BEGIN Provided information

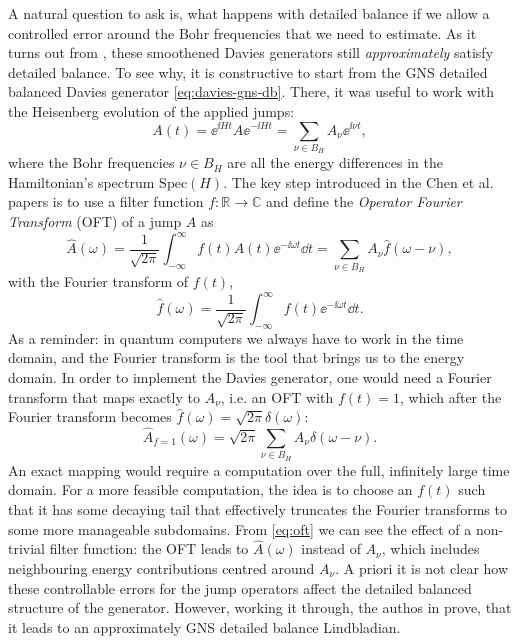 A natural question to ask is, what happens with detailed balance if we allow a controlled error around the Bohr frequencies that we need to estimate. As it turns out from \cite{chen2023quantum}, these smoothened Davies generators still \textit{approximately} satisfy detailed balance. To see why, it is constructive to start from the GNS detailed balanced Davies generator \eqref{eq:davies-gns-db}. There, it was useful to work with the Heisenberg evolution of the applied jumps:
$$
    A(t) = \ee^{\ii Ht} A \ee^{-\ii Ht} = \sum_{\nu\in B_H} A_\nu \ee^{\ii \nu t},
$$
where the Bohr frequencies $\nu\in B_H$ are all the energy differences in the Hamiltonian's spectrum $\text{Spec}(H)$. The key step introduced in the Chen et al. papers is to use a filter function $f: \mathbb{R}\rightarrow \mathbb{C}$ and define the \textit{Operator Fourier Transform} (OFT) of a jump $A$ as
\begin{equation}
    \label{eq:oft}
    \hat{A}(\omega) = \frac{1}{\sqrt{2\pi}} \int_{-\infty}^{\infty} f(t) A(t) \ee^{-\ii \omega t} \dd t = \sum_{\nu \in B_H} A_\nu \hat{f}(\omega - \nu),
\end{equation}
with the Fourier transform of $f(t)$,
$$
    \hat{f}(\omega) = \frac{1}{\sqrt{2\pi}} \int_{-\infty}^{\infty} f(t) \ee^{-\ii \omega t} \dd t.
$$
As a reminder: in quantum computers we always have to work in the time domain, and the Fourier transform is the tool that brings us to the energy domain. In order to implement the Davies generator, one would need a Fourier transform that maps exactly to $A_\nu$, i.e. an OFT with $f(t) = 1$, which after the Fourier transform becomes $\hat{f}(\omega) = \sqrt{2\pi} \delta(\omega)$:
\begin{equation}
    \hat{A}_{f=1}(\omega) = \sqrt{2\pi}\sum_{\nu \in B_H} A_\nu \delta(\omega - \nu).
\end{equation}
An exact mapping would require a computation over the full, infinitely large time domain. For a more feasible computation, the idea is to choose an $f(t)$ such that it has some decaying tail that effectively truncates the Fourier transforms to some more manageable subdomains. From \eqref{eq:oft} we can see the effect of a non-trivial filter function: the OFT leads to $\hat{A}(\omega)$ instead of $A_\nu$, which includes neighbouring energy contributions centred around $A_\nu$. A priori it is not clear how these controllable errors for the jump operators affect the detailed balanced structure of the generator. However, working it through, the authos in \cite{chen2023quantum} prove, that it leads to an approximately GNS detailed balance Lindbladian.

END Provided information

• [What you have to do]: Locate the word "infty" in the records above, and return each line that has it.

• [Exercise response]:
    \hat{A}(\omega) = \frac{1}{\sqrt{2\pi}} \int_{-\infty}^{\infty} f(t) A(t) \ee^{-\ii \omega t} \dd t = \sum_{\nu \in B_H} A_\nu \hat{f}(\omega - \nu),
    \hat{f}(\omega) = \frac{1}{\sqrt{2\pi}} \int_{-\infty}^{\infty} f(t) \ee^{-\ii \omega t} \dd t.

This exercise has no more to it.